The Computational Lense on the Relationship between Presburger Arithmetic and Context-Free Commutative Grammars

Presburger arithmetic---the first-order theory of the natural numbers with addition and order---and context-free commutative grammars---context-free grammars in which one is only interested in the number of times alphabet symbols occur in a generated word---are objects which have been studied since the early days of computer science. Ginsburg and Spanier showed in 1964 that the sets of natural numbers definable in Presburger arithmetic are semi-linear sets, and Parikh showed in 1961 that languages generated by context-free commutative grammars coincide with semi-linear sets as well. Thus, Presburger arithmetic and context-free commutative grammars are equally expressive. Taking the equivalence problem for context-free commutative grammars as a starting point, in this talk I will demonstrate that Presburger arithmetic and context-free commutative grammars are essentially equally succinct.
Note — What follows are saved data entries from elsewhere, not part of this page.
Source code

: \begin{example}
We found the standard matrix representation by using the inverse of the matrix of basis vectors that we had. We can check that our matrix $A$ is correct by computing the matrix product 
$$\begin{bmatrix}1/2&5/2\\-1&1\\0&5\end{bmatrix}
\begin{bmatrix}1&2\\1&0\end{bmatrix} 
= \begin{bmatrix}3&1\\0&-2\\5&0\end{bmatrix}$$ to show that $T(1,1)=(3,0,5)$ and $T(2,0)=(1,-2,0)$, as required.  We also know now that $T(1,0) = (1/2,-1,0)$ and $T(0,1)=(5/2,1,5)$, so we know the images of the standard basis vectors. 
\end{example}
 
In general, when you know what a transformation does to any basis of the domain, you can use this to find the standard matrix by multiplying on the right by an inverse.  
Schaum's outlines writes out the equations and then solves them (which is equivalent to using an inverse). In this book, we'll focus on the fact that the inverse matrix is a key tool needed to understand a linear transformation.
The equivalence problem was shown to be decidable in coNEXP by Huynh in 1985, and he conjectured that it might actually be decidable in the second level of the polynomial-time hierarchy. By establishing new complexity results for Presburger arithmetic and inter-reductions between the validity problem in forall-exists-Presburger arithmetic and the equivalence problem, I will show that the equivalence problem is actually coNEXP complete, thereby answering Huynh's conjecture negatively. Partly based on joint work with Piotr Hofman (Cachan).